Lindholt J S
Vascular Research Unit, Department of Vascular Surgery, Viborg Hospital, Viborg, Denmark.
Eur J Vasc Endovasc Surg. 2007 Jan;33(1):94-9. doi: 10.1016/j.ejvs.2006.06.007. Epub 2006 Aug 8.
Men with abdominal aortic aneurysm (AAA) who are not hospitalised for pulmonary and cardiovascular diseases may have higher mortality due to such disorders.
Previous discharge diagnoses and causes of death were collected for 4,816 men aged 64-73 years attending mass screening for AAA. Of these, 191 (4%) had an AAA. Overall, cardiovascular- and pulmonary-disease-specific mortality was compared for men with and without AAA stratified for earlier pulmonary or cardiovascular hospitalisations by Cox's proportional hazards regression while adjusting for age.

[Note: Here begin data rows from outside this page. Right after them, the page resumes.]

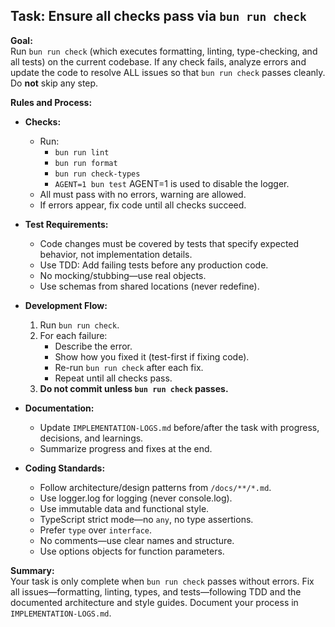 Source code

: ## Task: Ensure all checks pass via `bun run check`

**Goal:**  
Run `bun run check` (which executes formatting, linting, type-checking, and all tests) on the current codebase. If any check fails, analyze errors and update the code to resolve ALL issues so that `bun run check` passes cleanly. Do **not** skip any step.

**Rules and Process:**

- **Checks:**  
  - Run:  
    - `bun run lint`  
    - `bun run format`  
    - `bun run check-types`  
    - `AGENT=1 bun test`  AGENT=1 is used to disable the logger.
  - All must pass with no errors, warning are allowed.
  - If errors appear, fix code until all checks succeed.

- **Test Requirements:**  
  - Code changes must be covered by tests that specify expected behavior, not implementation details.
  - Use TDD: Add failing tests before any production code.
  - No mocking/stubbing—use real objects.
  - Use schemas from shared locations (never redefine).

- **Development Flow:**  
  1. Run `bun run check`.
  2. For each failure:
     - Describe the error.
     - Show how you fixed it (test-first if fixing code).
     - Re-run `bun run check` after each fix.
     - Repeat until all checks pass.
  3. **Do not commit unless `bun run check` passes.**

- **Documentation:**  
  - Update `IMPLEMENTATION-LOGS.md` before/after the task with progress, decisions, and learnings.
  - Summarize progress and fixes at the end.

- **Coding Standards:**  
  - Follow architecture/design patterns from `/docs/**/*.md`.
  - Use logger.log for logging (never console.log).
  - Use immutable data and functional style.
  - TypeScript strict mode—no `any`, no type assertions.
  - Prefer `type` over `interface`.
  - No comments—use clear names and structure.
  - Use options objects for function parameters.

**Summary:**  
Your task is only complete when `bun run check` passes without errors. Fix all issues—formatting, linting, types, and tests—following TDD and the documented architecture and style guides. Document your process in `IMPLEMENTATION-LOGS.md`. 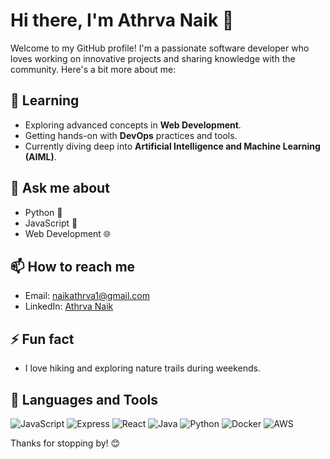 # Hi there, I'm Athrva Naik 👋

Welcome to my GitHub profile! I'm a passionate software developer who loves working on innovative projects and sharing knowledge with the community. Here's a bit more about me:

## 🌱 Learning
- Exploring advanced concepts in **Web Development**.
- Getting hands-on with **DevOps** practices and tools.
- Currently diving deep into **Artificial Intelligence and Machine Learning (AIML)**.

## 💬 Ask me about
- Python 🐍
- JavaScript 📜
- Web Development 🌐


## 📫 How to reach me
- Email: [naikathrva1@gmail.com](mailto:naikathrva1@gmail.com.com)
- LinkedIn: [Athrva Naik](https://www.linkedin.com/in/athrvanaik)

## ⚡ Fun fact
- I love hiking and exploring nature trails during weekends.

## 🚀 Languages and Tools
![JavaScript](https://img.shields.io/badge/JavaScript-F7DF1E?style=for-the-badge&logo=javascript&logoColor=black)
![Express](https://img.shields.io/badge/Express-000000?style=for-the-badge&logo=express&logoColor=white)
![React](https://img.shields.io/badge/React-20232A?style=for-the-badge&logo=react&logoColor=61DAFB)
![Java](https://img.shields.io/badge/Java-007396?style=for-the-badge&logo=java&logoColor=white)
![Python](https://img.shields.io/badge/Python-3776AB?style=for-the-badge&logo=python&logoColor=white)
![Docker](https://img.shields.io/badge/Docker-2496ED?style=for-the-badge&logo=docker&logoColor=white)
![AWS](https://img.shields.io/badge/AWS-232F3E?style=for-the-badge&logo=amazon-aws&logoColor=white)

Thanks for stopping by! 😊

Absolute risk differences after five years were calculated by life table analysis.
The median observation time was 63 months. 362 men died from cardiovascular causes other than AAA, and 144 died from pulmonary causes. The cardiovascular mortality was significantly higher in aneurysm patients without previous related hospitalisation (HR=4.35, 95% CI: 2.73-6.94, P<0.001) with an absolute mortality difference after 5 years of 16.3% (95% CI: 10.2-22.5%). Pulmonary-cause mortality was higher among men with AAA both with and without previous hospitalisation for pulmonary causes (HR=3.05; 95% CI: 1.19-7.83, P=0.020, and HR=3.29; 95% CI: 1.78-6.08, P<0.001, respectively).
Men with AAA who had not been hospitalised for cardiovascular diseases have more than four times higher cardiovascular mortality. Studies of cohorts being offered relevant prophylaxis may clarify the potential benefits of general preventive actions.
未因肺部和心血管疾病住院的腹主动脉瘤(AAA)男性患者,可能因这些疾病导致更高的死亡率。
收集了4816名年龄在64 - 73岁参加AAA大规模筛查男性的既往出院诊断和死亡原因。其中,191名(4%)患有AAA。总体而言,通过Cox比例风险回归比较有无AAA且按既往肺部或心血管住院情况分层的男性患者心血管疾病和肺部疾病特异性死亡率,并对年龄进行调整。通过生命表分析计算5年后的绝对风险差异。
中位观察时间为63个月。362名男性死于非AAA的心血管原因,144名死于肺部原因。既往无相关住院史的动脉瘤患者心血管死亡率显著更高(HR = 4.35,95% CI:2.73 - 6.94,P < 0.001),5年后绝对死亡率差异为16.3%(95% CI:10.2 - 22.5%)。无论既往有无肺部疾病住院史,AAA男性患者的肺部疾病死亡率均较高(分别为HR = 3.05;95% CI:1.19 - 7.83,P = 0.020,以及HR = 3.29;95% CI:1.78 - 6.08,P < 0.001)。
未因心血管疾病住院的AAA男性患者心血管死亡率高出四倍多。对接受相关预防措施队列的研究可能会阐明一般预防措施的潜在益处。